▶ **PROBLEM TO SOLVE**:
Which lines below hold the word "noise"? Report each one.

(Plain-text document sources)
************
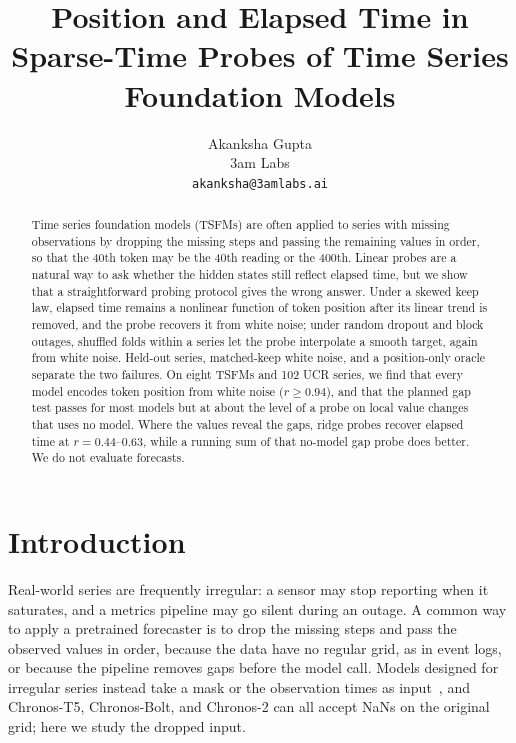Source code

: \documentclass{article}
\title{Position and Elapsed Time in Sparse-Time Probes of Time Series Foundation Models}
\author{%
  Akanksha Gupta\\
  3am Labs\\
  \texttt{akanksha@3amlabs.ai}
}
\begin{document}
\maketitle

\begin{abstract}
Time series foundation models (TSFMs) are often applied to series with missing observations by dropping the missing steps and passing the remaining values in order, so that the 40th token may be the 40th reading or the 400th.
Linear probes are a natural way to ask whether the hidden states still reflect elapsed time, but we show that a straightforward probing protocol gives the wrong answer.
Under a skewed keep law, elapsed time remains a nonlinear function of token position after its linear trend is removed, and the probe recovers it from white noise; under random dropout and block outages, shuffled folds within a series let the probe interpolate a smooth target, again from white noise.
Held-out series, matched-keep white noise, and a position-only oracle separate the two failures.
On eight TSFMs and 102 UCR series, we find that every model encodes token position from white noise ($r \ge 0.94$), and that the planned gap test passes for most models but at about the level of a probe on local value changes that uses no model.
Where the values reveal the gaps, ridge probes recover elapsed time at $r = 0.44$--$0.63$, while a running sum of that no-model gap probe does better.
We do not evaluate forecasts.
\end{abstract}

\section{Introduction}
\label{sec:intro}

Real-world series are frequently irregular: a sensor may stop reporting when it saturates, and a metrics pipeline may go silent during an outage.
A common way to apply a pretrained forecaster is to drop the missing steps and pass the observed values in order, because the data have no regular grid, as in event logs, or because the pipeline removes gaps before the model call.
Models designed for irregular series instead take a mask or the observation times as input~\citep{che2018grud,rubanova2019latent,kidger2020ncde,shukla2021mtan}, and Chronos-T5, Chronos-Bolt, and Chronos-2 can all accept NaNs on the original grid; here we study the dropped input.
\end{document}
************
▶ **WRITTEN RESPONSE**:
Under a skewed keep law, elapsed time remains a nonlinear function of token position after its linear trend is removed, and the probe recovers it from white noise; under random dropout and block outages, shuffled folds within a series let the probe interpolate a smooth target, again from white noise.
Held-out series, matched-keep white noise, and a position-only oracle separate the two failures.
On eight TSFMs and 102 UCR series, we find that every model encodes token position from white noise ($r \ge 0.94$), and that the planned gap test passes for most models but at about the level of a probe on local value changes that uses no model.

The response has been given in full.